Trying to be innovative and experimental in cinema does not have to be at the cost of coherent film language. 1920s avant-garde and surrealist films are communicable and coherent despite breaking all the rules that Schrader claims this ‘post-rule generation’ to also be doing. Yet, in Dog Eat Dog, the so-called experimentation does not make any sense. Ignoring the 180 degree rule for no apparent reason does not make for interesting cinema; it makes a simple conversation about stereotypical ‘criminal talk’ a disorientating affair. There were jump cuts that pushed the subject of the frame from the far left to the far right of the screen sporadically, making the viewer have to turn their head from side to side until they gave up and looked at the ceiling instead. None of the director’s choices seemed to be grounded in any sound reasoning (for instance, in the Q+A Schrader said that the reason the strip club scenes was in black and white were simply because no other film had done it in monochrome). He also said that the film was heavily influenced by different directors and their styles – some of which could possibly be Tarantino, Scorsese, Almodovar, Godard, whoever directed Shaft – and it resulted in a something that felt like it was made by 20 different film students individually, then cut together to make a final piece; and the director failed to convincingly justify this thoughtlessly eclectic car crash.

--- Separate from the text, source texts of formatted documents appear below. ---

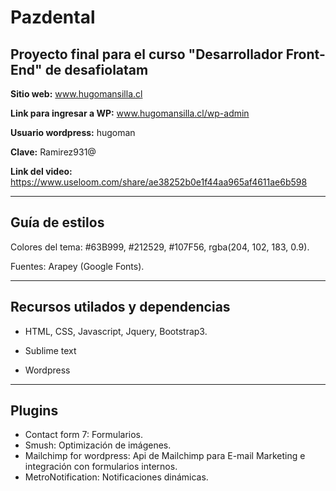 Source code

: # Pazdental
## Proyecto final para el curso "Desarrollador Front-End" de desafiolatam

**Sitio web:** www.hugomansilla.cl

**Link para ingresar a WP:** www.hugomansilla.cl/wp-admin

**Usuario wordpress:** hugoman 

**Clave:** Ramirez931@

**Link del video:** https://www.useloom.com/share/ae38252b0e1f44aa965af4611ae6b598

---------------------------------------------------------------------------------------
## Guía de estilos 

Colores del tema: #63B999, #212529, #107F56, rgba(204, 102, 183, 0.9).

Fuentes: Arapey (Google Fonts).

---------------------------------------------------------------------------------------

## Recursos utilados y dependencias

- HTML, CSS, Javascript, Jquery, Bootstrap3.

- Sublime text 

- Wordpress 

--------------------------------------------------------------------------------------

## Plugins

- Contact form 7: Formularios.
- Smush: Optimización de imágenes.
- Mailchimp for wordpress: Api de Mailchimp para E-mail Marketing e integración con formularios internos.
- MetroNotification: Notificaciones dinámicas. 

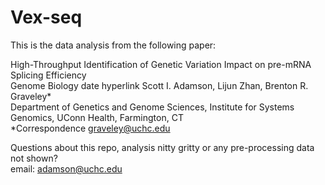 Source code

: # Vex-seq

This is the data analysis from the following paper:

High-Throughput Identification of Genetic Variation Impact on pre-mRNA Splicing Efficiency  
Genome Biology date hyperlink 
Scott I. Adamson, Lijun Zhan, Brenton R. Graveley*  
Department of Genetics and Genome Sciences, Institute for Systems Genomics, UConn Health, Farmington, CT  
*Correspondence graveley@uchc.edu  

Questions about this repo, analysis nitty gritty or any pre-processing data not shown?  
email: adamson@uchc.edu


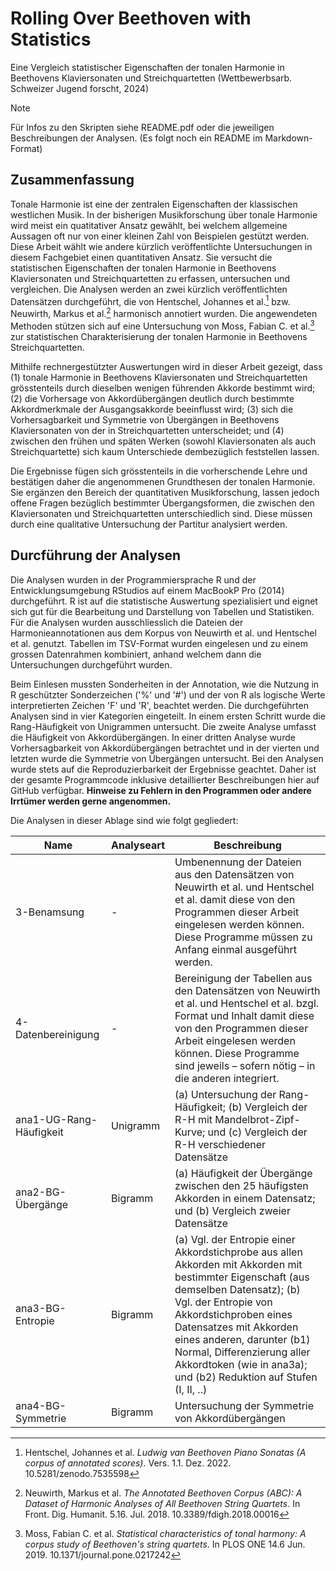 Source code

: # Rolling Over Beethoven with Statistics
Eine Vergleich statistischer Eigenschaften der tonalen Harmonie in Beethovens Klaviersonaten und Streichquartetten (Wettbewerbsarb. Schweizer Jugend forscht, 2024)

> [!NOTE]
> Für Infos zu den Skripten siehe README.pdf oder die jeweiligen Beschreibungen der Analysen. (Es folgt noch ein README im Markdown-Format)

## Zusammenfassung

Tonale Harmonie ist eine der zentralen Eigenschaften der klassischen westlichen Musik. In der bisherigen Musikforschung über tonale Harmonie wird meist ein quatitativer Ansatz gewählt, bei welchem allgemeine Aussagen oft nur von einer kleinen Zahl von Beispielen gestützt werden. Diese Arbeit wählt wie andere kürzlich veröffentlichte Untersuchungen in diesem Fachgebiet einen quantitativen Ansatz. Sie versucht die statistischen Eigenschaften der tonalen Harmonie in Beethovens Klaviersonaten und Streichquartetten zu erfassen, untersuchen und vergleichen. Die Analysen werden an zwei kürzlich veröffentlichten Datensätzen durchgeführt, die von Hentschel, Johannes et al.[^1] bzw. Neuwirth, Markus et al.[^2] harmonisch annotiert wurden. Die angewendeten Methoden stützen sich auf eine Untersuchung von Moss, Fabian C. et al.[^3] zur statistischen Charakterisierung der tonalen Harmonie in Beethovens Streichquartetten.

Mithilfe rechnergestützter Auswertungen wird in dieser Arbeit gezeigt, dass (1) tonale Harmonie in Beethovens Klaviersonaten und Streichquartetten grösstenteils durch dieselben wenigen führenden Akkorde bestimmt wird; (2) die Vorhersage von Akkordübergängen deutlich durch bestimmte Akkordmerkmale der Ausgangsakkorde beeinflusst wird; (3) sich die Vorhersagbarkeit und Symmetrie von Übergängen in Beethovens Klaviersonaten von der in Streichquartetten unterscheidet; und (4) zwischen den frühen und späten Werken (sowohl Klaviersonaten als auch Streichquartette) sich kaum Unterschiede dembezüglich feststellen lassen.

Die Ergebnisse fügen sich grösstenteils in die vorherschende Lehre und bestätigen daher die angenommenen Grundthesen der tonalen Harmonie. Sie ergänzen den Bereich der quantitativen Musikforschung, lassen jedoch offene Fragen bezüglich bestimmter Übergangsformen, die zwischen den Klaviersonaten und Streichquartetten unterschiedlich sind. Diese müssen durch eine qualitative Untersuchung der Partitur analysiert werden.

## Durcführung der Analysen

Die Analysen wurden in der Programmiersprache R und der Entwicklungsumgebung RStudios auf einem MacBookP Pro (2014) durchgeführt. R ist auf die statistische Auswertung spezialisiert und eignet sich gut für die Bearbeitung und Darstellung von Tabellen und Statistiken. Für die Analysen wurden ausschliesslich die Dateien der Harmonieannotationen aus dem Korpus von Neuwirth et al. und Hentschel et al. genutzt. Tabellen im TSV-Format wurden eingelesen und zu einem grossen Datenrahmen kombiniert, anhand welchem dann die Untersuchungen durchgeführt wurden.

Beim Einlesen mussten Sonderheiten in der Annotation, wie die Nutzung in R geschützter Sonderzeichen ('%' und '#') und der von R als logische Werte interpretierten Zeichen 'F' und 'R', beachtet werden. Die durchgeführten Analysen sind in vier Kategorien eingeteilt. In einem ersten Schritt wurde die Rang-Häufigkeit von Unigrammen untersucht. Die zweite Analyse umfasst die Häufigkeit von Akkordübergängen. In einer dritten Analyse wurde Vorhersagbarkeit von Akkordübergängen betrachtet und in der vierten und letzten wurde die Symmetrie von Übergängen untersucht. Bei den Analysen wurde stets auf die Reproduzierbarkeit der Ergebnisse geachtet. Daher ist der gesamte Programmcode inklusive detaillierter Beschreibungen hier auf GitHub verfügbar. **Hinweise zu Fehlern in den Programmen oder andere Irrtümer werden gerne angenommen.**

Die Analysen in dieser Ablage sind wie folgt gegliedert:

| Name                     | Analyseart | Beschreibung |
|------|------------|--------------|
|3-Benamsung               |-           |Umbenennung der Dateien aus den Datensätzen von Neuwirth et al. und Hentschel et al. damit diese von den Programmen dieser Arbeit eingelesen werden können. Diese Programme müssen zu Anfang einmal ausgeführt werden.|
|4-Datenbereinigung        |-           |Bereinigung der Tabellen aus den Datensätzen von Neuwirth et al. und Hentschel et al. bzgl. Format und Inhalt damit diese von den Programmen dieser Arbeit eingelesen werden können. Diese Programme sind jeweils – sofern nötig – in die anderen integriert.|
|ana1-UG-Rang-Häufigkeit   |Unigramm    |(a) Untersuchung der Rang-Häufigkeit; (b) Vergleich der R-H mit Mandelbrot-Zipf-Kurve; und (c) Vergleich der R-H verschiedener Datensätze|
|ana2-BG-Übergänge         |Bigramm     |(a) Häufigkeit der Übergänge zwischen den 25 häufigsten Akkorden in einem Datensatz; und (b) Vergleich zweier Datensätze|
|ana3-BG-Entropie          |Bigramm     |(a) Vgl. der Entropie einer Akkordstichprobe aus allen Akkorden mit Akkorden mit bestimmter Eigenschaft (aus demselben Datensatz); (b) Vgl. der Entropie von Akkordstichproben eines Datensatzes mit Akkorden eines anderen, darunter (b1) Normal, Differenzierung aller Akkordtoken (wie in ana3a); und (b2) Reduktion auf Stufen (I, II, ..)|
|ana4-BG-Symmetrie         |Bigramm     |Untersuchung der Symmetrie von Akkordübergängen|





[^1]: Hentschel, Johannes et al. _Ludwig van Beethoven Piano Sonatas (A corpus of annotated scores)_. Vers. 1.1. Dez. 2022. 10.5281/zenodo.7535598
[^2]: Neuwirth, Markus et al. _The Annotated Beethoven Corpus (ABC): A Dataset of Harmonic Analyses of All Beethoven String Quartets_. In Front. Dig. Humanit. 5.16. Jul. 2018. 10.3389/fdigh.2018.00016
[^3]: Moss, Fabian C. et al. _Statistical characteristics of tonal harmony: A corpus study of Beethoven's string quartets_. In PLOS ONE 14.6 Jun. 2019. 10.1371/journal.pone.0217242
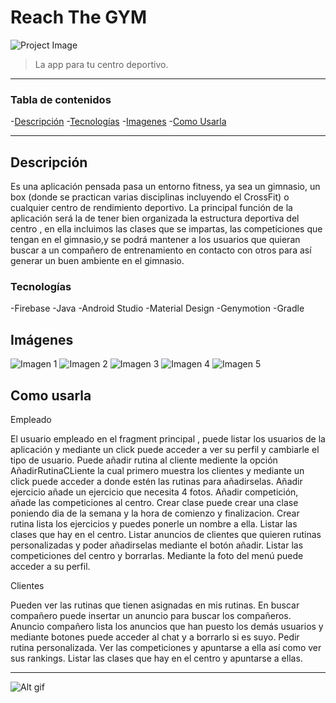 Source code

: # Reach The GYM
![Project Image](copy3.png)

>La app para tu centro deportivo.

---

### Tabla de contenidos

-[Descripción](#descripción)
-[Tecnologías](#tecnologías)
-[Imagenes](#imágenes)
-[Como Usarla](#como-usarla)


---

## Descripción

Es una aplicación pensada pasa un entorno fitness, ya sea un gimnasio, un box (donde se
practican varias disciplinas incluyendo el CrossFit) o cualquier centro de rendimiento
deportivo.
La principal función de la aplicación será la de tener bien organizada la estructura
deportiva del centro , en ella incluimos las clases que se impartas, las competiciones que
tengan en el gimnasio,y se podrá mantener a los usuarios que quieran buscar a un
compañero de entrenamiento en contacto con otros para así generar un buen ambiente
en el gimnasio.

### Tecnologías

-Firebase
-Java
-Android Studio
-Material Design 
-Genymotion
-Gradle

## Imágenes

![Imagen 1](copy.png)
![Imagen 2](copy1.png)
![Imagen 3](copy2.png)
![Imagen 4](copy4.png)
![Imagen 5](copy6.png)

## Como usarla

Empleado

El usuario empleado en el fragment principal , puede listar los usuarios de la aplicación y
mediante un click puede acceder a ver su perfil y cambiarle el tipo de usuario.
Puede añadir rutina al cliente mediente la opción AñadirRutinaCLiente la cual primero
muestra los clientes y mediante un click puede acceder a donde estén las rutinas para
añadirselas.
Añadir ejercicio añade un ejercicio que necesita 4 fotos.
Añadir competición, añade las competiciones al centro.
Crear clase puede crear una clase poniendo dia de la semana y la hora de comienzo y
finalizacion.
Crear rutina lista los ejercicios y puedes ponerle un nombre a ella.
Listar las clases que hay en el centro.
Listar anuncios de clientes que quieren rutinas personalizadas y poder añadirselas
mediante el botón añadir.
Listar las competiciones del centro y borrarlas.
Mediante la foto del menú puede acceder a su perfil.

Clientes

Pueden ver las rutinas que tienen asignadas en mis rutinas.
En buscar compañero puede insertar un anuncio para buscar los compañeros.
Anuncio compañero lista los anuncios que han puesto los demás usuarios y mediante
botones puede acceder al chat y a borrarlo si es suyo.
Pedir rutina personalizada.
Ver las competiciones y apuntarse a ella así como ver sus rankings.
Listar las clases que hay en el centro y apuntarse a ellas.

---

![Alt gif](https://media.giphy.com/media/5464O4gNxb2oOjIVM1/giphy.gif)
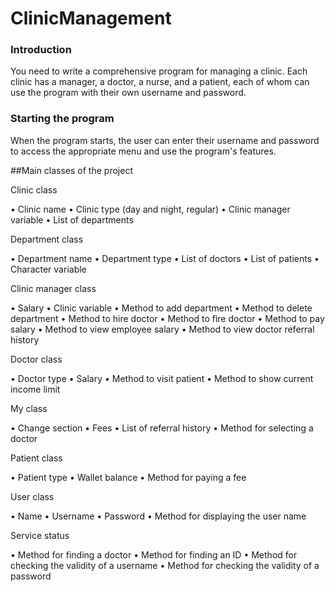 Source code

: # ClinicManagement

### Introduction
You need to write a comprehensive program for managing a clinic. Each clinic has a manager, a doctor, a nurse, and a patient, each of whom can use the program with their own username and password.

### Starting the program

When the program starts, the user can enter their username and password to access the appropriate menu and use the program's features.

##Main classes of the project

Clinic class

• Clinic name
• Clinic type (day and night, regular)
• Clinic manager variable
• List of departments

Department class

• Department name
• Department type
• List of doctors
• List of patients
• Character variable

Clinic manager class

• Salary
• Clinic variable
• Method to add department
• Method to delete department
• Method to hire doctor
• Method to fire doctor
• Method to pay salary
• Method to view employee salary
• Method to view doctor referral history

Doctor class

• Doctor type
• Salary
• Method to visit patient
• Method to show current income limit

My class

• Change section
• Fees
• List of referral history
• Method for selecting a doctor

Patient class

• Patient type
• Wallet balance
• Method for paying a fee

User class

• Name
• Username
• Password
• Method for displaying the user name

Service status

• Method for finding a doctor
• Method for finding an ID
• Method for checking the validity of a username
• Method for checking the validity of a password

There were parts of Dog Eat Dog that I did like, such as the opening scene’s colour scheme of a barbie pink house with a neon-blue lit bathroom – although the director later said that this idea was directly lifted out of another film he admires. I also liked the dream sequence that ended the film wherein Troy takes on a Humphrey Bogart persona and enters a stand-off with the police in a flurry of colour and smoke. However, in the Q+A, Schrader more or less said that this scene was just thrown in there willy-nilly in the name of experimenting with a different kind of ending. And the Bogart impersonation from Nicolas Cage was stuck in by the actor himself during filming because he knew he could play around with the loose script of a low-key movie. It’s quite unfortunate that the only good bits of the film weren’t even consciously thought out. It must be said that the acting was notably strong though. Willem Dafoe’s wildcard character was entertaining and consistent, whilst Cage’s acting, having always walked the line between the ridiculous and the brilliant, was right at home in this strange film. I really did enjoy watching them together on screen alongside Christopher Matthew Cook to form a dynamic gang that seemed to have a believable and natural rapport with each other. The acting couldn’t save the film from its major issues with coherency though.
Dog Eat Dog is a confused film that clearly had very little thought put into it, parading as an attempt to experiment with cinema. But bear in mind that this is Paul Schrader, a talented figure in cinema who co-wrote great Scorsese films such as Raging Bull and Taxi Driver. As such, it begins to feel like this terrible film was simply made as a pastime, a bit of fun for someone who knows he can get support from great actors and the funding. I suppose, then, there’s no point in being annoyed at this film as even Schrader seemed to have a sense of awareness, stressing in his Q+A several times that ‘Dog Eat Dog is not a serious film’, and not to worry because his next film would be ‘nothing like this one’.